What You Need To Know About The First Home Super Saver Scheme
The budget's First Home Super Savers Scheme might alleviate some housing affordability pressures, but is unlikely to help first-home buyers who want to live close to the city in Sydney and Melbourne.
The government's First Home Super Savers Scheme is certainly a step in the right direction for first-home buyers, but won't relieve all housing affordability pressures, say industry heavyweights.
The First Home Super Savers Scheme will allow first home buyers to save for a deposit by salary sacrificing into their superannuation accounts. The extra funds contributed will have the same tax advantages as superannuation. Contributions will be capped at $30,000 per person, and $15,000 per year.
"It will help, but it's not a fix," said Malcolm Gunning, president of the Real Estate Institute of Australia told SCHWARTZWILLIAMS.
"If you look at it from a national view, [the scheme] may not go far in Sydney and Melbourne, but it will in other cities," said Gunning.
"We think it's a good incentive for the regions," he said.
Gunning said first-home buyers have to recognise that "Sydney and Melbourne are now world-class cities." First-home buyers are competing for real estate with empty nesters and well-heeled property investors in those cities, he said.
Gunning said he believes the federal government has shown strong leadership for the states, which he hopes will now follow with their own measures to improve housing affordability. Changing stamp duty and increasing the speed of getting proposals to market are two clear areas where there is room for improvement, said Gunning.
Joseph Walton, president of the Real Estate Institute of Victoria, told SCHWARTZWILLIAMS the scheme does not go far enough.
“The REIV does not believe the new measures go far enough in genuinely assisting first-home buyers in entering the market," he said.
"Extending the First Home Owners Grant to include established properties and doubling the grant in metropolitan Melbourne would have been more beneficial for first-home buyers,” he said.

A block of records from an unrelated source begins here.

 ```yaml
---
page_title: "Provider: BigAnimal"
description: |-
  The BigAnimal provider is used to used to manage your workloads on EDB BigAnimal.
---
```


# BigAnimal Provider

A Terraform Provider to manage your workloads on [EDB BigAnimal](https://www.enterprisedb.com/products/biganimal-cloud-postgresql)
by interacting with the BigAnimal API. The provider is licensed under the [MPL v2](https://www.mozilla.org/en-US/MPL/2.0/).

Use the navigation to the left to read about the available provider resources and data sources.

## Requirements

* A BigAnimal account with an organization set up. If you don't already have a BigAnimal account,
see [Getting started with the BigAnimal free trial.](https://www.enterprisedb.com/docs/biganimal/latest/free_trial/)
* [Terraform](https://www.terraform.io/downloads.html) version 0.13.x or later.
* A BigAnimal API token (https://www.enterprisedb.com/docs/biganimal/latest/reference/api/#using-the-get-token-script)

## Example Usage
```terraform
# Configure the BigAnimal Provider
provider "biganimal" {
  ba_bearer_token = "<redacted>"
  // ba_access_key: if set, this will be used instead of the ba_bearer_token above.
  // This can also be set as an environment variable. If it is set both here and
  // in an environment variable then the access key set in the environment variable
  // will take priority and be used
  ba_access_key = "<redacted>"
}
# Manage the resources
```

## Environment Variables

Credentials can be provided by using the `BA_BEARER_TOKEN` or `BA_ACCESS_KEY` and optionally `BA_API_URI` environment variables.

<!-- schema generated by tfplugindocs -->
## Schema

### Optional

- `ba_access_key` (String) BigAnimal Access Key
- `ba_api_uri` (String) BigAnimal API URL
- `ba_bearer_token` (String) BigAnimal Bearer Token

Walton said the savings limit in the super savings scheme means the scheme will be insufficient to help Melbourne first-home buyers.
“While the REIV supports the First Home Super Savers Scheme in principle, the $30,000 cap on savings in super accounts is not representative of house prices in Melbourne, where the median price is currently $826,000 and the recommended deposit is 20 per cent," he said.

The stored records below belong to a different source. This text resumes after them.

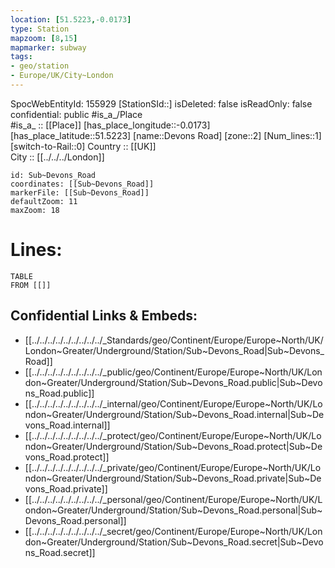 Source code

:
 ```yaml
---
location: [51.5223,-0.0173] 
type: Station 
mapzoom: [8,15] 
mapmarker: subway 
tags:
- geo/station
- Europe/UK/City~London
---
```

SpocWebEntityId: 155929
[StationSId::] 
isDeleted: false
isReadOnly: false
confidential: public
#is_a_/Place  
#is_a_ :: [[Place]] 
[has_place_longitude::-0.0173] 
[has_place_latitude::51.5223] 
[name::Devons Road] 
[zone::2] 
[Num_lines::1] 
[switch-to-Rail::0] 
Country :: [[UK]]  
City :: [[../../../London]]  


```leaflet
id: Sub~Devons_Road
coordinates: [[Sub~Devons_Road]] 
markerFile: [[Sub~Devons_Road]] 
defaultZoom: 11 
maxZoom: 18
```


# Lines: 
```dataview
TABLE 
FROM [[]] 
```

## Confidential Links & Embeds: 
- [[../../../../../../../../../_Standards/geo/Continent/Europe/Europe~North/UK/London~Greater/Underground/Station/Sub~Devons_Road|Sub~Devons_Road]] 
- [[../../../../../../../../../_public/geo/Continent/Europe/Europe~North/UK/London~Greater/Underground/Station/Sub~Devons_Road.public|Sub~Devons_Road.public]] 
- [[../../../../../../../../../_internal/geo/Continent/Europe/Europe~North/UK/London~Greater/Underground/Station/Sub~Devons_Road.internal|Sub~Devons_Road.internal]] 
- [[../../../../../../../../../_protect/geo/Continent/Europe/Europe~North/UK/London~Greater/Underground/Station/Sub~Devons_Road.protect|Sub~Devons_Road.protect]] 
- [[../../../../../../../../../_private/geo/Continent/Europe/Europe~North/UK/London~Greater/Underground/Station/Sub~Devons_Road.private|Sub~Devons_Road.private]] 
- [[../../../../../../../../../_personal/geo/Continent/Europe/Europe~North/UK/London~Greater/Underground/Station/Sub~Devons_Road.personal|Sub~Devons_Road.personal]] 
- [[../../../../../../../../../_secret/geo/Continent/Europe/Europe~North/UK/London~Greater/Underground/Station/Sub~Devons_Road.secret|Sub~Devons_Road.secret]]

Walton also said more information about the scheme is required.
“Further clarification is also needed as to what becomes of the savings being held in a super fund if the individual opts to not purchase a home," he said.
Leanne Pilkington, deputy president of the REINSW, told SCHWARTZWILLIAMS, "It's great they're doing something and yes it will provide assitance, but the only way to improves prices is to increase supply." She called on the states to implement changes to stamp duty.
Michelle Ciesielski, Knight Frank’s Head of Residential Research, Australia, said the First Home Super Saver Scheme shows the government is taking a "holistic approach" to helping first-home bueyrs.
“It’s great that the government is taking some steps towards helping first-home buyers into the market through the First Home Super Saver Scheme," she said.
Knight Frank is marketing a project in the Illawarra region that has quarantined 30% of its apartments for first-home buyers.
Brendan Rynne, Chief Economist KPMG, says The First Home Super Saver Scheme is a positive first step.
The scheme "will help new buyers to compete against investors, but overall the Budget is just a first step," he said. "More policy initiatives will be needed to tackle this complex problem, with greater co-ordination between all tiers of government and the private sector."